Di tahun yang sama, Dirlantas Polda Metro Jaya Kombes Sambodo Purnomo Yogo meminta maaf atas kejadian tersebut dan mengajak masyarakat melaporkan polisi nakal melalui nomor WhatsApp khusus.
Setahun kemudian, seorang polisi di Kota Bogor meminta Rp2,2 juta kepada pelanggar lalu lintas. Pelaku mengaku telah melakukan hal serupa sebanyak tiga kali dan terancam pemecatan.
Kasus-kasus ini menunjukkan betapa pentingnya transparansi dan akuntabilitas dalam tubuh Polri. Masyarakat harus aktif melaporkan setiap bentuk pungli agar tindakan tegas dapat diberikan.

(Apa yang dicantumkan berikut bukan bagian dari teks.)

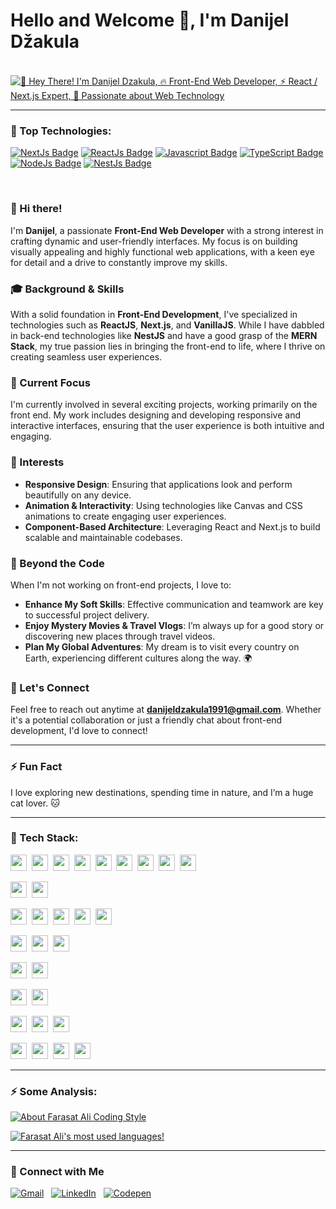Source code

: # Hello and Welcome 👋, I'm Danijel Džakula

<div style="margin-top: 20px;">
  <br />
  <a target="_blank" href="https://github.com/danijeldzakula">
    <img src="https://readme-typing-svg.demolab.com?font=Montserrat&pause=1000&color=FDBB26&width=435&lines=%F0%9F%91%8B+Hey+There!+I'm+Danijel+Dzakula;%F0%9F%94%A5+Front-End+Web+Developer;%E2%9A%A1+React+%2F+Next.js+Expert;%F0%9F%A4%99+Passionate+about+Web+Technology" 
         alt="👋 Hey There! I'm Danijel Dzakula, 🔥 Front-End Web Developer, ⚡ React / Next.js Expert, 🤙 Passionate about Web Technology" />
  </a>
</div>

<hr />

### 🚀 Top Technologies:

<!-- TODO: Make technologies links takes you to repositories -->

[![NextJs Badge](https://img.shields.io/badge/-NextJs-ddd?style=for-the-badge&labelColor=black&logo=Next.js&logoColor=white)](https://nextjs.org/) [![ReactJs Badge](https://img.shields.io/badge/-ReactJs-61DBFB?style=for-the-badge&labelColor=black&logo=react&logoColor=61DBFB)](https://react.dev/) [![Javascript Badge](https://img.shields.io/badge/-Javascript-F0DB4F?style=for-the-badge&labelColor=black&logo=javascript&logoColor=F0DB4F)](https://developer.mozilla.org/en-US/docs/Web/JavaScript) [![TypeScript Badge](https://img.shields.io/badge/-Typescript-007acc?style=for-the-badge&labelColor=black&logo=typescript&logoColor=007acc)](https://www.typescriptlang.org/) [![NodeJs Badge](https://img.shields.io/badge/-Nodejs-3C873A?style=for-the-badge&labelColor=black&logo=node.js&logoColor=3C873A)](https://nodejs.org/en) [![NestJs Badge](https://img.shields.io/badge/-NestJs-ea2868?style=for-the-badge&labelColor=black&logo=nestjs&logoColor=ea2868)](https://nestjs.com/)

<br />

### 👋 Hi there!

I'm **Danijel**, a passionate **Front-End Web Developer** with a strong interest in crafting dynamic and user-friendly interfaces. My focus is on building visually appealing and highly functional web applications, with a keen eye for detail and a drive to constantly improve my skills.

### 🎓 Background & Skills

With a solid foundation in **Front-End Development**, I've specialized in technologies such as **ReactJS**, **Next.js**, and **VanillaJS**. While I have dabbled in back-end technologies like **NestJS** and have a good grasp of the **MERN Stack**, my true passion lies in bringing the front-end to life, where I thrive on creating seamless user experiences.

### 🔧 Current Focus

I'm currently involved in several exciting projects, working primarily on the front end. My work includes designing and developing responsive and interactive interfaces, ensuring that the user experience is both intuitive and engaging.

### 🌟 Interests

- **Responsive Design**: Ensuring that applications look and perform beautifully on any device.
- **Animation & Interactivity**: Using technologies like Canvas and CSS animations to create engaging user experiences.
- **Component-Based Architecture**: Leveraging React and Next.js to build scalable and maintainable codebases.

### 🚀 Beyond the Code

When I'm not working on front-end projects, I love to:
- **Enhance My Soft Skills**: Effective communication and teamwork are key to successful project delivery.
- **Enjoy Mystery Movies & Travel Vlogs**: I’m always up for a good story or discovering new places through travel videos.
- **Plan My Global Adventures**: My dream is to visit every country on Earth, experiencing different cultures along the way. 🌍

### 📩 Let's Connect

Feel free to reach out anytime at **danijeldzakula1991@gmail.com**. Whether it's a potential collaboration or just a friendly chat about front-end development, I'd love to connect!

---

### ⚡ Fun Fact

I love exploring new destinations, spending time in nature, and I’m a huge cat lover. 🐱

<hr />

### 📡 Tech Stack:

<img src="https://img.shields.io/badge/-HTML-21212b?&logo=HTML5" height="26">&nbsp;
<img src="https://img.shields.io/badge/-CSS-21212b?logo=CSS3" height="26">&nbsp;
<img src="https://img.shields.io/badge/-Sass-21212b?logo=Sass" height="26">&nbsp;
<img src="https://img.shields.io/badge/-Bootstrap-21212b?logo=bootstrap" height="26">&nbsp;
<img src="https://img.shields.io/badge/-StyledComponents-21212b?logo=styled-components" height="26">&nbsp;
<img src="https://img.shields.io/badge/-TailwindCSS-21212b?logo=tailwindcss" height="26">&nbsp;
<img src="https://img.shields.io/badge/-ShadcnUI-21212b?logo=shadcnui" height="26">&nbsp;
<img src="https://img.shields.io/badge/-AntDesign-21212b?logo=antdesign" height="26">&nbsp;
<img src="https://img.shields.io/badge/-MaterialUI-21212b?logo=materialui" height="26">&nbsp;

<img src="https://img.shields.io/badge/-JavaScript-21212b?logo=javascript" height="26">&nbsp;
<img src="https://img.shields.io/badge/-TypeScript-21212b?logo=typeScript" height="26">&nbsp;

<img src="https://img.shields.io/badge/-Next.js-21212b?logo=next.js" height="26">&nbsp;
<img src="https://img.shields.io/badge/-React.js-21212b?logo=react" height="26">&nbsp;
<img src="https://img.shields.io/badge/-React%20Native-21212b?logo=react" height="26">&nbsp;
<img src="https://img.shields.io/badge/-ReduxToolkit-21212b?logo=redux" height="26">&nbsp;
<img src="https://img.shields.io/badge/-Zustand-21212b?logo=zustand" height="26">&nbsp;

<img src="https://img.shields.io/badge/-Node.js-21212b?logo=node.js" height="26">&nbsp;
<img src="https://img.shields.io/badge/-Express-21212b?logo=express" height="26">&nbsp;
<img src="https://img.shields.io/badge/-NestJs-21212b?logo=nestjs" height="26">&nbsp;

<img src="https://img.shields.io/badge/-Netlify-21212b?logo=netlify" height="26">&nbsp;
<img src="https://img.shields.io/badge/-Vercel-21212b?logo=vercel" height="26">&nbsp;

<img src="https://img.shields.io/badge/-AWS-21212b?logo=amazon" height="26">&nbsp;
<img src="https://img.shields.io/badge/-Azure-21212b?logo=microsoft-azure" height="26">&nbsp;

<img src="https://img.shields.io/badge/-Git-21212b?logo=git" height="26">&nbsp;
<img src="https://img.shields.io/badge/-GitHub-21212b?logo=github" height="26">&nbsp;
<img src="https://img.shields.io/badge/-BitBucket-21212b?logo=bitbucket" height="26">&nbsp;

<img src="https://img.shields.io/badge/-SQLServer-21212b?logo=microsoft-sql-server" height="26">&nbsp;
<img src="https://img.shields.io/badge/-MongoDB-21212b?logo=mongodb" height="26">&nbsp;
<img src="https://img.shields.io/badge/-Prisma-21212b?logo=prisma" height="26">&nbsp;
<img src="https://img.shields.io/badge/-Mongose-21212b?logo=mongoose" height="26">

<hr />

### ⚡ Some Analysis:

<p align="left">
  <a href="https://github.com/danijeldzakula">
    <img src="https://github-readme-stats.vercel.app/api?username=danijeldzakula&count_private=true&show_icons=true&theme=react" alt="About Farasat Ali Coding Style" />
  </a>
</p>
<p align="left">
  <a href="https://github.com/danijeldzakula">
    <img src="https://github-readme-stats.vercel.app/api/top-langs/?username=danijeldzakula&layout=compact&langs_count=8&theme=jolly" alt="Farasat Ali's most used languages!" />
  </a>
</p>

<hr />

### 🤙 Connect with Me

<p align="left">
  <a target="_blank" href="mailto:danijeldzakula1991@gmail.com"><img src="https://img.shields.io/badge/Gmail-danijeldzakula1991@gmail.com-D14836?style=flat-square&logo=Gmail&logoColor=white" alt="Gmail"></a>&nbsp;&nbsp;
  <a target="_blank" href="https://www.linkedin.com/in/danijel-dzakula-227530128/" target="_blank"><img src="https://img.shields.io/badge/LinkedIn-Danijel%20Dzakula-0077B5?style=flat-square&logo=Linkedin&logoColor=white" alt="LinkedIn"></a>&nbsp;&nbsp;
  <a target="_blank" href="https://codepen.io/dzakuladanijel" target="_blank"><img src="https://img.shields.io/badge/Codepen-Danijel%20Dzakula-000?style=flat-square&logo=Codepen&logoColor=white" alt="Codepen"></a>&nbsp;&nbsp;  
</p>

Meskipun Aiptu Rudi Hartono telah ditahan, proses hukum selanjutnya masih menunggu perkembangan lebih lanjut. Semoga kasus ini menjadi momentum bagi Polri untuk membenahi internal dan meningkatkan kepercayaan publik.
Perlu diingat, pungli merupakan tindakan kriminal yang merugikan masyarakat dan merusak kepercayaan terhadap institusi penegak hukum. Partisipasi aktif masyarakat dalam melaporkan tindakan pungli sangat penting untuk menciptakan penegakan hukum yang bersih dan adil.